[Recorded data]
※ ※ ※
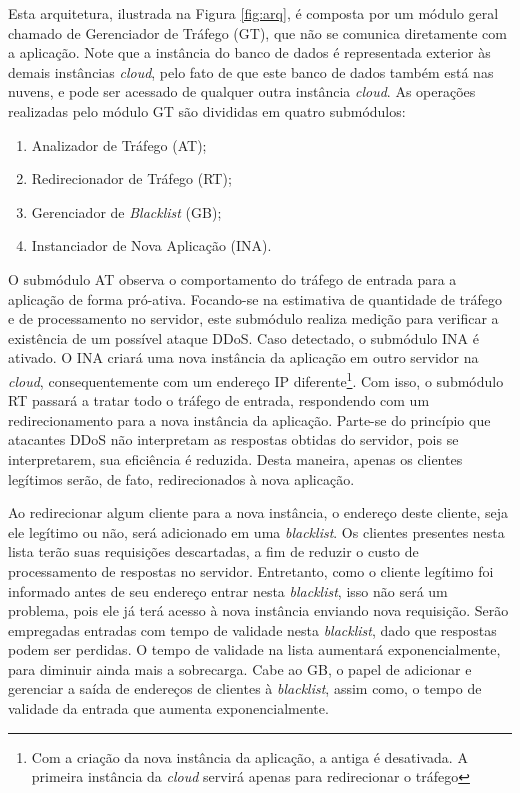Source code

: Esta arquitetura, ilustrada na Figura \ref{fig:arq}, é composta por um módulo geral chamado de Gerenciador de Tráfego (GT), que não se comunica diretamente com a aplicação. Note que a instância do banco de dados é representada exterior às demais instâncias \emph{cloud}, pelo fato de que este banco de dados também está nas nuvens, e pode ser acessado de qualquer outra instância \emph{cloud}. As operações realizadas pelo módulo GT são divididas em quatro submódulos:


\begin{enumerate}[i]
  \item Analizador de Tráfego (AT);
  \item Redirecionador de Tráfego (RT);
  \item Gerenciador de \emph{Blacklist} (GB);
  \item Instanciador de Nova Aplicação (INA).
\end{enumerate}


O submódulo AT observa o comportamento do tráfego de entrada para a aplicação de forma pró-ativa. Focando-se na estimativa de quantidade de tráfego e de processamento no servidor, este submódulo realiza medição para verificar a existência de um possível ataque DDoS. Caso detectado, o submódulo INA é ativado. O INA criará uma nova instância da aplicação em outro servidor na \emph{cloud}, consequentemente com um endereço IP diferente\footnote{Com a criação da nova instância da aplicação, a antiga é desativada. A primeira instância da \emph{cloud} servirá apenas para redirecionar o tráfego}. Com isso, o submódulo RT passará a tratar todo o tráfego de entrada, respondendo com um redirecionamento para a nova instância da aplicação. Parte-se do princípio que atacantes DDoS não interpretam as respostas obtidas do servidor, pois se interpretarem, sua eficiência é reduzida. Desta maneira, apenas os clientes legítimos serão, de fato, redirecionados à nova aplicação.

Ao redirecionar algum cliente para a nova instância, o endereço deste cliente, seja ele legítimo ou não, será adicionado em uma \emph{blacklist}. Os clientes presentes nesta lista terão suas requisições descartadas, a fim de reduzir o custo de processamento de respostas no servidor. Entretanto, como o cliente legítimo foi informado antes de seu endereço entrar nesta \emph{blacklist}, isso não será um problema, pois ele já terá acesso à nova instância enviando nova requisição. Serão empregadas entradas com tempo de validade nesta \emph{blacklist}, dado que respostas podem ser perdidas. O tempo de validade na lista aumentará exponencialmente, para diminuir ainda mais a sobrecarga. Cabe ao GB, o papel de adicionar e gerenciar a saída de endereços de clientes à \emph{blacklist}, assim como, o tempo de validade da entrada que aumenta exponencialmente.

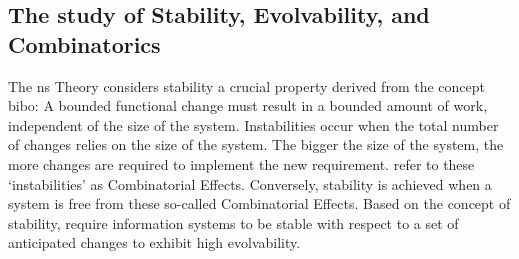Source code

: \subsection{The study of Stability, Evolvability, and Combinatorics} \label{subsec_on_stability}

The \gls{ns} Theory considers stability a crucial property derived from the concept
\gls{bibo}: A bounded functional change must result in a bounded amount of work,
independent of the size of the system. Instabilities occur when the total number of
changes relies on the size of the system. The bigger the size of the system, the more
changes are required to implement the new requirement.
\textcite[271]{mannaert_normalized_2016} refer to these \enquote*{instabilities} as
Combinatorial Effects. Conversely, stability is achieved when a system is free from these
so-called Combinatorial Effects. Based on the concept of stability,
\textcite{mannaert_towards_2012} require information systems to be stable with respect to
a set of anticipated changes to exhibit high evolvability.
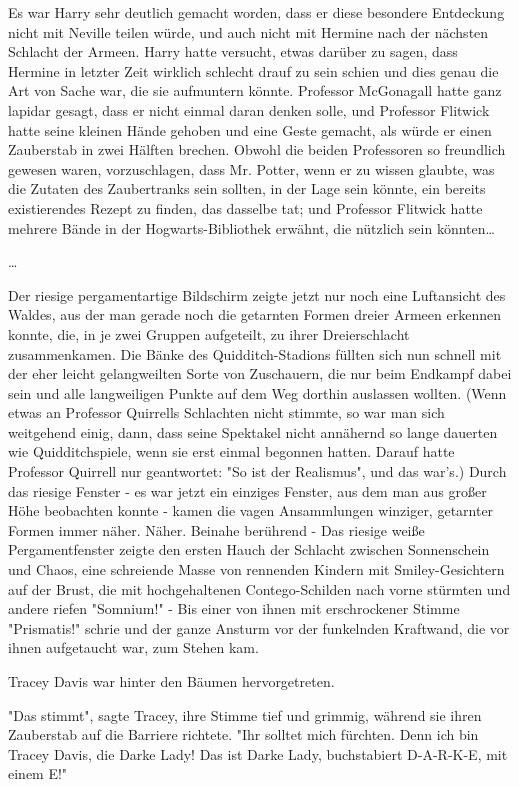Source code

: {Es war Harry sehr deutlich gemacht worden, dass er diese besondere Entdeckung nicht mit Neville teilen würde, und auch nicht mit Hermine nach der nächsten Schlacht der Armeen. Harry hatte versucht, etwas darüber zu sagen, dass Hermine in letzter Zeit wirklich schlecht drauf zu sein schien und dies genau die Art von Sache war, die sie aufmuntern könnte. Professor McGonagall hatte ganz lapidar gesagt, dass er nicht einmal daran denken solle, und Professor Flitwick hatte seine kleinen Hände gehoben und eine Geste gemacht, als würde er einen Zauberstab in zwei Hälften brechen. Obwohl die beiden Professoren so freundlich gewesen waren, vorzuschlagen, dass Mr. Potter, wenn er zu wissen glaubte, was die Zutaten des Zaubertranks sein sollten, in der Lage sein könnte, ein bereits existierendes Rezept zu finden, das dasselbe tat; und Professor Flitwick hatte mehrere Bände in der Hogwarts-Bibliothek erwähnt, die nützlich sein könnten…

…

Der riesige pergamentartige Bildschirm zeigte jetzt nur noch eine Luftansicht des Waldes, aus der man gerade noch die getarnten Formen dreier Armeen erkennen konnte, die, in je zwei Gruppen aufgeteilt, zu ihrer Dreierschlacht zusammenkamen. Die Bänke des Quidditch-Stadions füllten sich nun schnell mit der eher leicht gelangweilten Sorte von Zuschauern, die nur beim Endkampf dabei sein und alle langweiligen Punkte auf dem Weg dorthin auslassen wollten. (Wenn etwas an Professor Quirrells Schlachten nicht stimmte, so war man sich weitgehend einig, dann, dass seine Spektakel nicht annähernd so lange dauerten wie Quidditchspiele, wenn sie erst einmal begonnen hatten. Darauf hatte Professor Quirrell nur geantwortet: "So ist der Realismus", und das war's.) Durch das riesige Fenster - es war jetzt ein einziges Fenster, aus dem man aus großer Höhe beobachten konnte - kamen die vagen Ansammlungen winziger, getarnter Formen immer näher. Näher. Beinahe berührend - Das riesige weiße Pergamentfenster zeigte den ersten Hauch der Schlacht zwischen Sonnenschein und Chaos, eine schreiende Masse von rennenden Kindern mit Smiley-Gesichtern auf der Brust, die mit hochgehaltenen Contego-Schilden nach vorne stürmten und andere riefen "Somnium!" - Bis einer von ihnen mit erschrockener Stimme "Prismatis!" schrie und der ganze Ansturm vor der funkelnden Kraftwand, die vor ihnen aufgetaucht war, zum Stehen kam.

Tracey Davis war hinter den Bäumen hervorgetreten.

"Das stimmt", sagte Tracey, ihre Stimme tief und grimmig, während sie ihren Zauberstab auf die Barriere richtete. "Ihr solltet mich fürchten. Denn ich bin Tracey Davis, die Darke Lady! Das ist Darke Lady, buchstabiert D-A-R-K-E, mit einem E!"

}
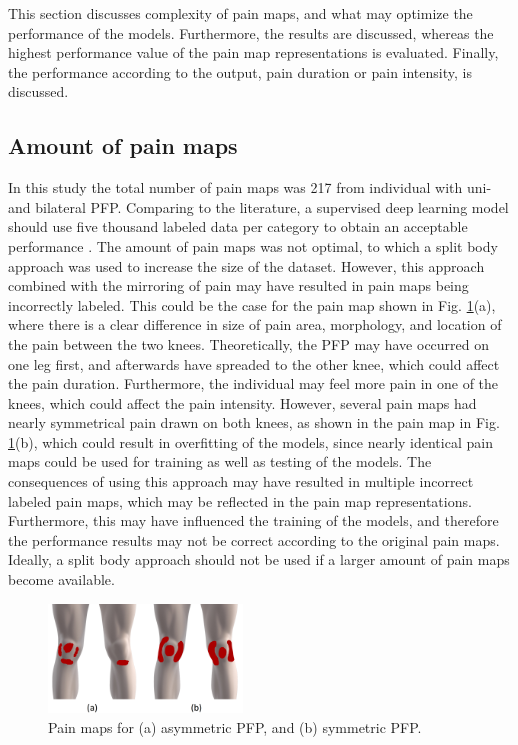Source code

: This section discusses complexity of pain maps, and what may optimize the performance of the models. Furthermore, the results are discussed, whereas the highest performance value of the pain map representations is evaluated. Finally, the performance according to the output, pain duration or pain intensity, is discussed.

\subsection{Amount of pain maps}
In this study the total number of pain maps was 217 from individual with uni- and bilateral PFP. Comparing to the literature, a supervised deep learning model should use five thousand labeled data per category to obtain an acceptable performance \citep{Goodfellow2016}.
\noindent
The amount of pain maps was not optimal, to which a split body approach was used to increase the size of the dataset. However, this approach combined with the mirroring of pain may have resulted in pain maps being incorrectly labeled. This could be the case for the pain map shown in Fig. \ref{fig:bipainmap}(a), where there is a clear difference in size of pain area, morphology, and location of the pain between the two knees. Theoretically, the PFP may have occurred on one leg first, and afterwards have spreaded to the other knee, which could affect the pain duration. Furthermore, the individual may feel more pain in one of the knees, which could affect the pain intensity.
However, several pain maps had nearly symmetrical pain drawn on both knees, as shown in the pain map in Fig. \ref{fig:bipainmap}(b), which could result in overfitting of the models, since nearly identical pain maps could be used for training as well as testing of the models.\newline
\noindent
The consequences of using this approach may have resulted in multiple incorrect labeled pain maps, which may be reflected in the pain map representations. Furthermore, this may have influenced the training of the models, and therefore the performance results may not be correct according to the original pain maps. Ideally, a split body approach should not be used if a larger amount of pain maps become available.

\begin{figure}[H]
\centering
\includegraphics[width=0.46\textwidth]{Figures/Simmetry}
\caption{Pain maps for (a) asymmetric PFP, and (b) symmetric PFP.}
\label{fig:bipainmap}
\end{figure}


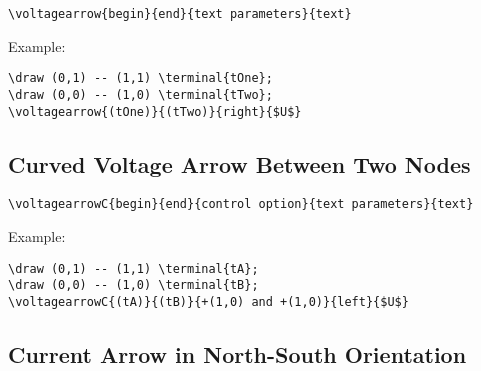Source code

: \documentclass[parskip=full]{scrartcl}
\begin{document}
\begin{verbatim}
\voltagearrow{begin}{end}{text parameters}{text}
\end{verbatim}

Example:\\
\begin{minipage}{0.8\textwidth}
\begin{verbatim}
\draw (0,1) -- (1,1) \terminal{tOne};
\draw (0,0) -- (1,0) \terminal{tTwo};
\voltagearrow{(tOne)}{(tTwo)}{right}{$U$}
\end{verbatim}
\end{minipage}
\begin{minipage}{0.19\textwidth}
\end{minipage}

\subsection{Curved Voltage Arrow Between Two Nodes}

\begin{verbatim}
\voltagearrowC{begin}{end}{control option}{text parameters}{text}
\end{verbatim}

Example:\\
\begin{minipage}{0.8\textwidth}
\begin{verbatim}
\draw (0,1) -- (1,1) \terminal{tA};
\draw (0,0) -- (1,0) \terminal{tB};
\voltagearrowC{(tA)}{(tB)}{+(1,0) and +(1,0)}{left}{$U$}
\end{verbatim}
\end{minipage}
\begin{minipage}{0.19\textwidth}
\end{minipage}

\subsection{Current Arrow in North-South Orientation}
\end{document}
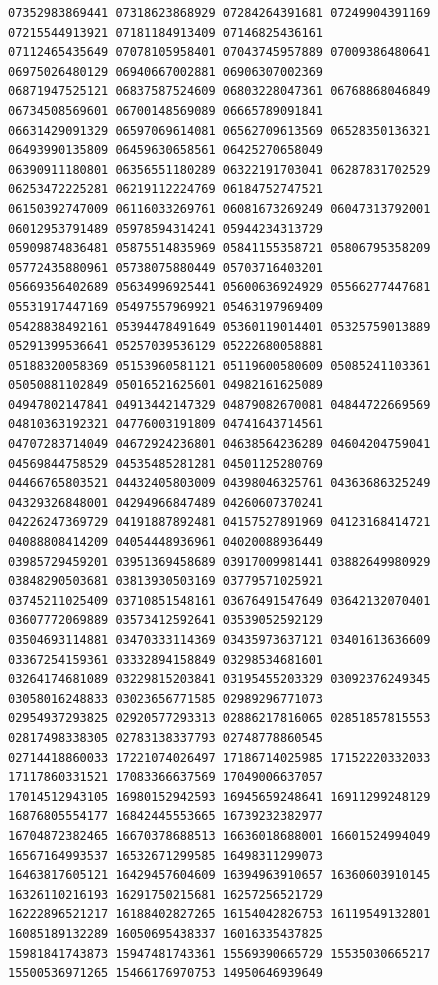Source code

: \documentclass[10pt]{article}
\begin{document}
\begin{verbatim}
07352983869441 07318623868929 07284264391681 07249904391169 07215544913921 07181184913409 07146825436161
07112465435649 07078105958401 07043745957889 07009386480641 06975026480129 06940667002881 06906307002369
06871947525121 06837587524609 06803228047361 06768868046849 06734508569601 06700148569089 06665789091841
06631429091329 06597069614081 06562709613569 06528350136321 06493990135809 06459630658561 06425270658049
06390911180801 06356551180289 06322191703041 06287831702529 06253472225281 06219112224769 06184752747521
06150392747009 06116033269761 06081673269249 06047313792001 06012953791489 05978594314241 05944234313729
05909874836481 05875514835969 05841155358721 05806795358209 05772435880961 05738075880449 05703716403201
05669356402689 05634996925441 05600636924929 05566277447681 05531917447169 05497557969921 05463197969409
05428838492161 05394478491649 05360119014401 05325759013889 05291399536641 05257039536129 05222680058881
05188320058369 05153960581121 05119600580609 05085241103361 05050881102849 05016521625601 04982161625089
04947802147841 04913442147329 04879082670081 04844722669569 04810363192321 04776003191809 04741643714561
04707283714049 04672924236801 04638564236289 04604204759041 04569844758529 04535485281281 04501125280769
04466765803521 04432405803009 04398046325761 04363686325249 04329326848001 04294966847489 04260607370241
04226247369729 04191887892481 04157527891969 04123168414721 04088808414209 04054448936961 04020088936449
03985729459201 03951369458689 03917009981441 03882649980929 03848290503681 03813930503169 03779571025921
03745211025409 03710851548161 03676491547649 03642132070401 03607772069889 03573412592641 03539052592129
03504693114881 03470333114369 03435973637121 03401613636609 03367254159361 03332894158849 03298534681601
03264174681089 03229815203841 03195455203329 03092376249345 03058016248833 03023656771585 02989296771073
02954937293825 02920577293313 02886217816065 02851857815553 02817498338305 02783138337793 02748778860545
02714418860033 17221074026497 17186714025985 17152220332033 17117860331521 17083366637569 17049006637057
17014512943105 16980152942593 16945659248641 16911299248129 16876805554177 16842445553665 16739232382977
16704872382465 16670378688513 16636018688001 16601524994049 16567164993537 16532671299585 16498311299073
16463817605121 16429457604609 16394963910657 16360603910145 16326110216193 16291750215681 16257256521729
16222896521217 16188402827265 16154042826753 16119549132801 16085189132289 16050695438337 16016335437825
15981841743873 15947481743361 15569390665729 15535030665217 15500536971265 15466176970753 14950646939649

\end{verbatim}
\end{document}
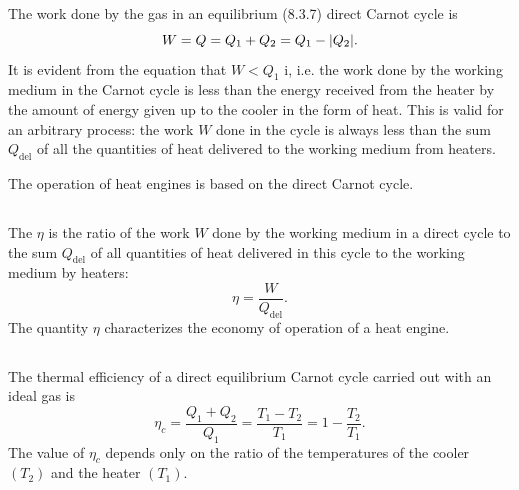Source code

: \subsection{}\label{11.1.8} The work done by the gas in an equilibrium (8.3.7) direct Carnot cycle is
\begin{equation*}%
W = Q = Q_{1} + Q_{2} = Q_{1} - \abs{Q_{2}}.
\end{equation*}
It is evident from the equation that $W< Q_{1}$ i, i.e. the work done by the working medium  in the Carnot cycle is less than the energy received from the heater by the amount of energy given up to the cooler in the form of heat. This is valid for an arbitrary process: the work $W$ done in the cycle is always less than the sum $Q_{\textrm{del}}$ of all the quantities of heat delivered to the working medium from heaters. 

The operation of heat engines is based on the direct Carnot cycle.

\subsection{}\label{11.1.9} The  $\eta$ is the ratio of the work $W$ done by the working medium in a direct cycle to the sum $Q_{\textrm{del}}$ of all quantities of heat delivered in this cycle to the working medium by heaters:
\begin{equation*}%
\eta = \frac{W}{Q_{\textrm{del}}}.
\end{equation*}
The quantity $\eta$ characterizes the economy of operation of a heat engine.

\subsection{}\label{11.1.10} The thermal efficiency of a direct equilibrium Carnot cycle carried out with an ideal gas is
\begin{equation*}%
\eta_{c} = \frac{Q_{1}+Q_{2}}{Q_{1}} = \frac{T_{1}-T_{2}}{T_{1}} = 1 - \frac{T_{2}}{T_{1}}.
\end{equation*}
The value of $\eta_{c}$ depends only on the ratio of the temperatures of the cooler $(T_{2})$ and the heater $(T_{1})$.

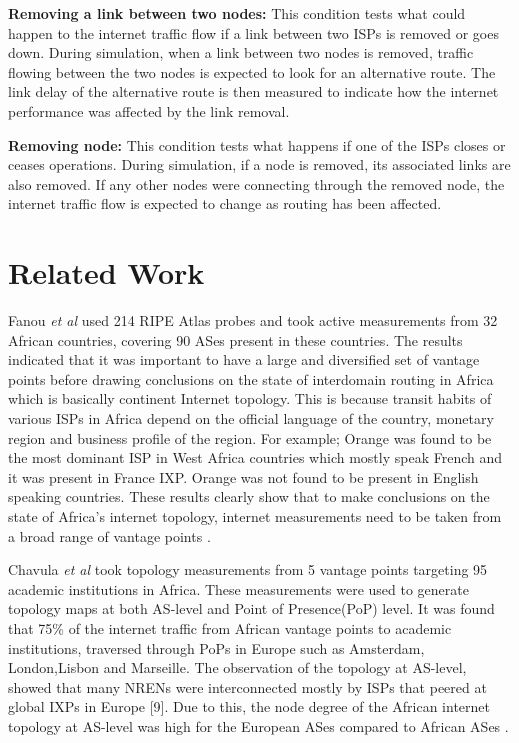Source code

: \textbf{Removing a link between two nodes:} This condition tests what could happen to the internet traffic flow if a link between two ISPs  is removed or goes down. During simulation, when a link between two nodes is removed, traffic flowing between the two nodes is expected to look for an alternative route. The link delay of the alternative route is then measured to indicate how the internet performance was affected by the link removal. 

\textbf{Removing node:} This condition tests what happens if one of the ISPs closes or ceases operations. During simulation, if a node is removed, its associated links are also removed. If any other nodes were connecting through the removed node, the internet traffic flow is expected to change as routing has been affected.  


\section{Related Work}\label{sec:Related Work}
Fanou \textit{et al} \cite{Africa3} used 214 RIPE Atlas probes and took active measurements from 32 African countries, covering 90 ASes present in these countries. The results indicated that it was important to have a large and diversified set of vantage points before drawing conclusions on the state of interdomain routing in Africa which is basically continent Internet topology. This is because transit habits of various ISPs in Africa depend on the official language of the country, monetary region and business profile of the region. For example; Orange was found to be the most dominant ISP in West Africa countries which mostly speak French and it was present in France IXP. Orange was not found to be present in English speaking countries. These results clearly show that to make conclusions on the state of Africa’s internet topology, internet measurements need to be taken from a broad range of vantage points \cite{Africa3}.

Chavula \textit{et al} \cite{Africa2}  took topology measurements from 5 vantage points targeting 95 academic institutions in Africa. These measurements were used to generate topology maps at both AS-level and Point of Presence(PoP) level. It was found that 75\% of the internet traffic from African vantage points to academic institutions, traversed through PoPs in Europe such as Amsterdam, London,Lisbon and Marseille. The observation of the topology at AS-level, showed that many NRENs were interconnected mostly by ISPs that peered at global IXPs in Europe [9]. Due to this, the node degree of the African internet topology at AS-level was high for the European ASes compared to African ASes \cite{Africa2}.

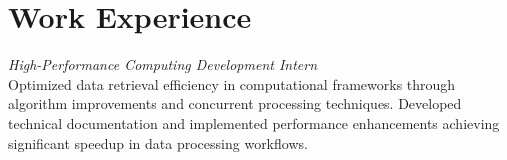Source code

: \section{Work Experience}
\textit{High-Performance Computing Development Intern}\\[0.5ex]
Optimized data retrieval efficiency in computational frameworks through algorithm improvements and concurrent processing techniques. Developed technical documentation and implemented performance enhancements achieving significant speedup in data processing workflows.
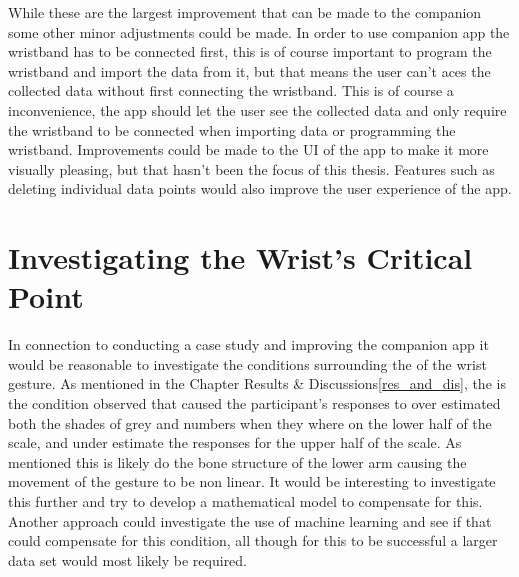 While these are the largest improvement that can be made to the companion some other minor adjustments could be made. In order to use companion app the wristband has to be connected first, this is of course important to program the wristband and import the data from it, but that means the user can't aces the collected data without first connecting the wristband. This is of course a inconvenience, the app should let the user see the collected data and only require the wristband to be connected when importing data or programming the wristband. Improvements could be made to the UI of the app to make it more visually pleasing, but that hasn't been the focus of this thesis. Features such as deleting individual data points would also improve the user experience of the app. 

\section{Investigating the Wrist's Critical Point}
In connection to conducting a case study and improving the companion app it would be reasonable to investigate the conditions surrounding the  of the wrist gesture. As mentioned in the  Chapter Results \& Discussions\ref{res_and_dis}, the  is the condition observed that caused the participant's responses to over estimated both the shades of grey and numbers when they where on the lower half of the scale, and under estimate the responses for the upper half of the scale. As mentioned this is likely do the bone structure of the lower arm causing the movement of the gesture to be non linear. It would be interesting to investigate this further and try to develop a mathematical model to compensate for this. Another approach could investigate the use of machine learning and see if that could compensate for this condition, all though for this to be successful a larger data set would most likely be required.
※ ※ ※
The task:
Could you reproduce exactly the lines of the entries above, from the one with "05909874836481 05875514835969 05841155358721" through the one with "05188320058369 05153960581121 05119600580609", and nothing else?

Response area:
05909874836481 05875514835969 05841155358721 05806795358209 05772435880961 05738075880449 05703716403201
05669356402689 05634996925441 05600636924929 05566277447681 05531917447169 05497557969921 05463197969409
05428838492161 05394478491649 05360119014401 05325759013889 05291399536641 05257039536129 05222680058881
05188320058369 05153960581121 05119600580609 05085241103361 05050881102849 05016521625601 04982161625089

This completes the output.